---- PROVIDED RECORDS

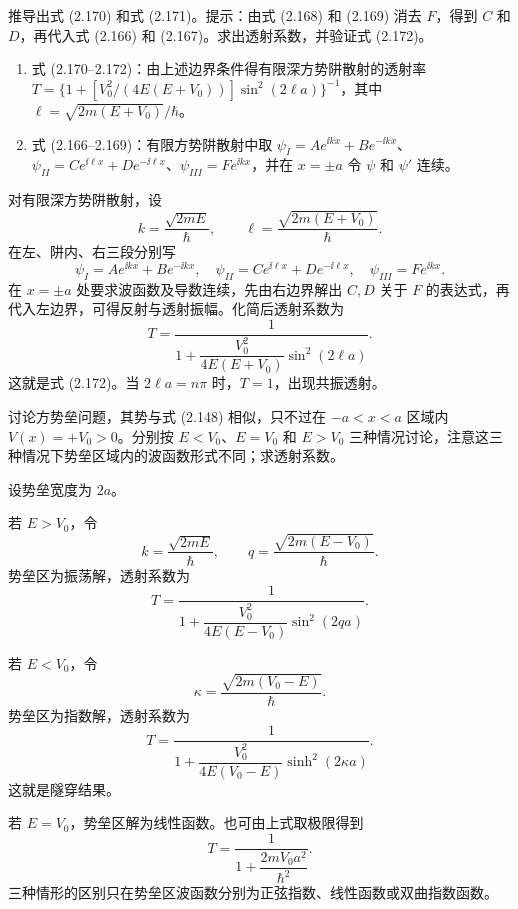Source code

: \begin{question}
推导出式 (2.170) 和式 (2.171)。提示：由式 (2.168) 和 (2.169) 消去 $F$，得到 $C$ 和 $D$，再代入式 (2.166) 和 (2.167)。求出透射系数，并验证式 (2.172)。

\par\smallskip
{}
\begin{enumerate}[leftmargin=2.2em,itemsep=0.12em,topsep=0.12em,parsep=0pt]
\item 式 (2.170--2.172)：由上述边界条件得有限深方势阱散射的透射率 $T=\{1+[V_0^2/(4E(E+V_0))]\sin^2(2\ell a)\}^{-1}$，其中 $\ell=\sqrt{2m(E+V_0)}/\hbar$。
\item 式 (2.166--2.169)：有限方势阱散射中取 $\psi_I=Ae^{\ii kx}+Be^{-\ii kx}$、$\psi_{II}=Ce^{\ii\ell x}+De^{-\ii\ell x}$、$\psi_{III}=Fe^{\ii kx}$，并在 $x=\pm a$ 令 $\psi$ 和 $\psi'$ 连续。
\end{enumerate}

\end{question}
\begin{solution}
对有限深方势阱散射，设
\[
k=\frac{\sqrt{2mE}}{\hbar},
\qquad
\ell=\frac{\sqrt{2m(E+V_0)}}{\hbar}.
\]
在左、阱内、右三段分别写
\[
\psi_I=Ae^{\ii kx}+Be^{-\ii kx},
\quad
\psi_{II}=Ce^{\ii\ell x}+De^{-\ii\ell x},
\quad
\psi_{III}=Fe^{\ii kx}.
\]
在 $x=\pm a$ 处要求波函数及导数连续，先由右边界解出 $C,D$ 关于 $F$ 的表达式，再代入左边界，可得反射与透射振幅。化简后透射系数为
\[
T=\frac1{1+\dfrac{V_0^2}{4E(E+V_0)}\sin^2(2\ell a)}.
\]
这就是式 (2.172)。当 $2\ell a=n\pi$ 时，$T=1$，出现共振透射。
\end{solution}

\begin{question}
讨论方势垒问题，其势与式 (2.148) 相似，只不过在 $-a<x<a$ 区域内 $V(x)=+V_0>0$。分别按 $E<V_0$、$E=V_0$ 和 $E>V_0$ 三种情况讨论，注意这三种情况下势垒区域内的波函数形式不同；求透射系数。

\par\smallskip
{}

\end{question}
\begin{solution}
设势垒宽度为 $2a$。

若 $E>V_0$，令
\[
k=\frac{\sqrt{2mE}}{\hbar},
\qquad
q=\frac{\sqrt{2m(E-V_0)}}{\hbar}.
\]
势垒区为振荡解，透射系数为
\[
T=\frac1{1+\dfrac{V_0^2}{4E(E-V_0)}\sin^2(2qa)}.
\]

若 $E<V_0$，令
\[
\kappa=\frac{\sqrt{2m(V_0-E)}}{\hbar}.
\]
势垒区为指数解，透射系数为
\[
T=\frac1{1+\dfrac{V_0^2}{4E(V_0-E)}\sinh^2(2\kappa a)}.
\]
这就是隧穿结果。

若 $E=V_0$，势垒区解为线性函数。也可由上式取极限得到
\[
T=\frac1{1+\dfrac{2mV_0a^2}{\hbar^2}}.
\]
三种情形的区别只在势垒区波函数分别为正弦指数、线性函数或双曲指数函数。
\end{solution}

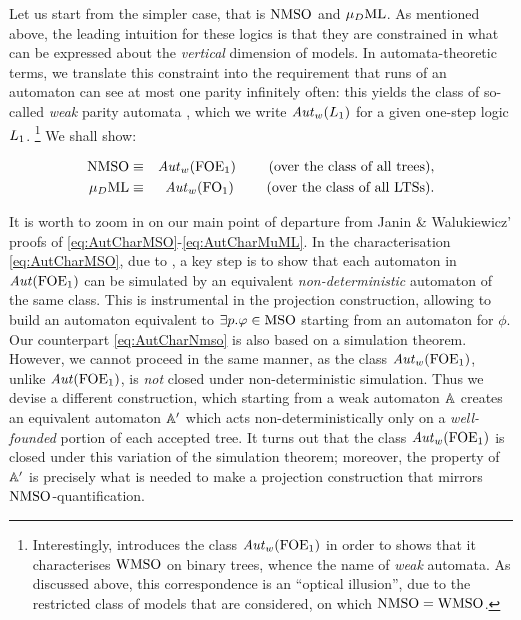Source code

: Let us start from the simpler case, that is $\mathrm{NMSO}$ and $\mu_{D}\mathrm{ML}$.
As mentioned above, the leading intuition for these logics is that they are
constrained in what can be expressed about the \emph{vertical} dimension of 
models. 
In automata-theoretic terms, we translate this constraint into the requirement 
that runs of an automaton can see at most one parity infinitely often: this 
yields the class of so-called \emph{weak} parity 
automata \cite{MullerSaoudiSchupp92}, which we write $\mathit{Aut}_{w}(L_{1})$ for a
given one-step logic $L_{1}$. \footnote{%
    Interestingly, \cite{MullerSaoudiSchupp92} introduces the class
    $\mathit{Aut}_{w}(\mathrm{FOE}_1)$ in order to shows that it characterises $\mathrm{WMSO}$ on binary 
    trees, whence the name of \emph{weak} automata. 
    As discussed above, this correspondence is an ``optical illusion'', due to
    the restricted class of models that are considered, on which $\mathrm{NMSO} = 
    \mathrm{WMSO}$.
    } 
We shall show:
\begin{theorem}
\begin{eqnarray}
\nmso & \equiv & \AutW(\ofoe)
  \qquad \text{ (over the class of all trees)}, \label{eq:AutCharNmso}
\\ \mudML & \equiv & \AutW(\ofo)\label{eq:AutCharMudML}
  \qquad \text{ (over the class of all LTSs)}.
\end{eqnarray}
\end{theorem}
It is worth to zoom in on our main point of departure from Janin \& Walukiewicz' 
proofs of \eqref{eq:AutCharMSO}-\eqref{eq:AutCharMuML}. 
In the characterisation \eqref{eq:AutCharMSO}, due to \cite{Walukiewicz96}, 
a key step is to show that each automaton in $\mathit{Aut}(\mathrm{FOE}_1)$ can be simulated by
an equivalent \emph{non-deterministic} automaton of the same class. 
This is instrumental in the projection construction, allowing to build an
automaton equivalent to $\exists p.\varphi \in \mathrm{MSO}$ starting from an automaton 
for $\phi$. 
Our counterpart \eqref{eq:AutCharNmso} is also based on a simulation theorem. 
However, we cannot proceed in the same manner, as the class $\mathit{Aut}_{w}(\mathrm{FOE}_1)$,
unlike $\mathit{Aut}(\mathrm{FOE}_1)$, is \emph{not} closed under non-deterministic simulation.
Thus we devise a different construction, which starting from a weak automaton 
$\mathbb{A}$ creates an equivalent automaton $\mathbb{A}'$ which acts non-deterministically 
only on a \emph{well-founded} portion of each accepted tree.
It turns out that the class $\mathit{Aut}_{w}(\mathrm{FOE}_1)$ is closed under this variation of 
the simulation theorem; moreover, the property of $\mathbb{A}'$ is precisely what is
needed to make a projection construction that mirrors $\mathrm{NMSO}$-quantification.
\medskip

--------

> **REQUIREMENT**
Look through the entries above for the word "AutCharNmso". Copy every line where it shows up.

> **YOUR RESPONSE**
  \qquad \text{ (over the class of all trees)}, \label{eq:AutCharNmso}
Our counterpart \eqref{eq:AutCharNmso} is also based on a simulation theorem. 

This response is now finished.